(Task) All records shown below should be given again, character for character.

(The data)
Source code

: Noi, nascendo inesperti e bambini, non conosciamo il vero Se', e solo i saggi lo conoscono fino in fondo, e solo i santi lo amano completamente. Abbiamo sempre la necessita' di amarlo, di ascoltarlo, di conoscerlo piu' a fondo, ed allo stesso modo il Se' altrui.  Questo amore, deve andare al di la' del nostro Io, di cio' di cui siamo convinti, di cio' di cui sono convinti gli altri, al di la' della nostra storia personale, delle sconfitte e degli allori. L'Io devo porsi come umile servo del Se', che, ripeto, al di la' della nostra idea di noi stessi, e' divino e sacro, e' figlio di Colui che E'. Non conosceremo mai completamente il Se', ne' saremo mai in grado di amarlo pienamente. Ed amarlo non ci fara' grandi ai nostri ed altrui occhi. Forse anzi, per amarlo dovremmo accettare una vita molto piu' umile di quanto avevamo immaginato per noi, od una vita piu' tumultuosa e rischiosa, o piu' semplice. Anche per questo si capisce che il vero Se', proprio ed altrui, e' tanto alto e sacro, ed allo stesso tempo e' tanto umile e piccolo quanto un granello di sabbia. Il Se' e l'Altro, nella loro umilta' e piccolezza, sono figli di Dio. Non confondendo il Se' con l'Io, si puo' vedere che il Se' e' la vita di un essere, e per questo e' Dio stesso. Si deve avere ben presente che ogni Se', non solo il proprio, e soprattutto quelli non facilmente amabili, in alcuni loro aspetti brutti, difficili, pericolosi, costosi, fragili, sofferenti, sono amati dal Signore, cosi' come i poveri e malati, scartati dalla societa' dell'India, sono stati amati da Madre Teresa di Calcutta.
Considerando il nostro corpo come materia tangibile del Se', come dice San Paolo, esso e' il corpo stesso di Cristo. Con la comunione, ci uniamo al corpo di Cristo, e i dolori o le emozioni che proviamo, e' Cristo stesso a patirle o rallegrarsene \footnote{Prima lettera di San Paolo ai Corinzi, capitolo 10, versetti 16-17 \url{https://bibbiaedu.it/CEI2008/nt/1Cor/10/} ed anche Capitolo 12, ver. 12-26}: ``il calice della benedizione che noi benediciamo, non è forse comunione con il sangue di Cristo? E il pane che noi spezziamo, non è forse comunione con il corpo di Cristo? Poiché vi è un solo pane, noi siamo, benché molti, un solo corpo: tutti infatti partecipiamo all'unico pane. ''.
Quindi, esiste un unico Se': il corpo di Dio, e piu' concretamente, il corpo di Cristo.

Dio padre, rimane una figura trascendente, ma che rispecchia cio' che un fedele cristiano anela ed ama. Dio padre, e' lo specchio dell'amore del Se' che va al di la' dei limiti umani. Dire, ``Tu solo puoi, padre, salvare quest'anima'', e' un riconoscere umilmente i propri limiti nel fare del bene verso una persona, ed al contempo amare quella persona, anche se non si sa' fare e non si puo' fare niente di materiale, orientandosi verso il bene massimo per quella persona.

(Solution to the problem)
Source code

: Noi, nascendo inesperti e bambini, non conosciamo il vero Se', e solo i saggi lo conoscono fino in fondo, e solo i santi lo amano completamente. Abbiamo sempre la necessita' di amarlo, di ascoltarlo, di conoscerlo piu' a fondo, ed allo stesso modo il Se' altrui.  Questo amore, deve andare al di la' del nostro Io, di cio' di cui siamo convinti, di cio' di cui sono convinti gli altri, al di la' della nostra storia personale, delle sconfitte e degli allori. L'Io devo porsi come umile servo del Se', che, ripeto, al di la' della nostra idea di noi stessi, e' divino e sacro, e' figlio di Colui che E'. Non conosceremo mai completamente il Se', ne' saremo mai in grado di amarlo pienamente. Ed amarlo non ci fara' grandi ai nostri ed altrui occhi. Forse anzi, per amarlo dovremmo accettare una vita molto piu' umile di quanto avevamo immaginato per noi, od una vita piu' tumultuosa e rischiosa, o piu' semplice. Anche per questo si capisce che il vero Se', proprio ed altrui, e' tanto alto e sacro, ed allo stesso tempo e' tanto umile e piccolo quanto un granello di sabbia. Il Se' e l'Altro, nella loro umilta' e piccolezza, sono figli di Dio. Non confondendo il Se' con l'Io, si puo' vedere che il Se' e' la vita di un essere, e per questo e' Dio stesso. Si deve avere ben presente che ogni Se', non solo il proprio, e soprattutto quelli non facilmente amabili, in alcuni loro aspetti brutti, difficili, pericolosi, costosi, fragili, sofferenti, sono amati dal Signore, cosi' come i poveri e malati, scartati dalla societa' dell'India, sono stati amati da Madre Teresa di Calcutta.
Considerando il nostro corpo come materia tangibile del Se', come dice San Paolo, esso e' il corpo stesso di Cristo. Con la comunione, ci uniamo al corpo di Cristo, e i dolori o le emozioni che proviamo, e' Cristo stesso a patirle o rallegrarsene \footnote{Prima lettera di San Paolo ai Corinzi, capitolo 10, versetti 16-17 \url{https://bibbiaedu.it/CEI2008/nt/1Cor/10/} ed anche Capitolo 12, ver. 12-26}: ``il calice della benedizione che noi benediciamo, non è forse comunione con il sangue di Cristo? E il pane che noi spezziamo, non è forse comunione con il corpo di Cristo? Poiché vi è un solo pane, noi siamo, benché molti, un solo corpo: tutti infatti partecipiamo all'unico pane. ''.
Quindi, esiste un unico Se': il corpo di Dio, e piu' concretamente, il corpo di Cristo.

Dio padre, rimane una figura trascendente, ma che rispecchia cio' che un fedele cristiano anela ed ama. Dio padre, e' lo specchio dell'amore del Se' che va al di la' dei limiti umani. Dire, ``Tu solo puoi, padre, salvare quest'anima'', e' un riconoscere umilmente i propri limiti nel fare del bene verso una persona, ed al contempo amare quella persona, anche se non si sa' fare e non si puo' fare niente di materiale, orientandosi verso il bene massimo per quella persona.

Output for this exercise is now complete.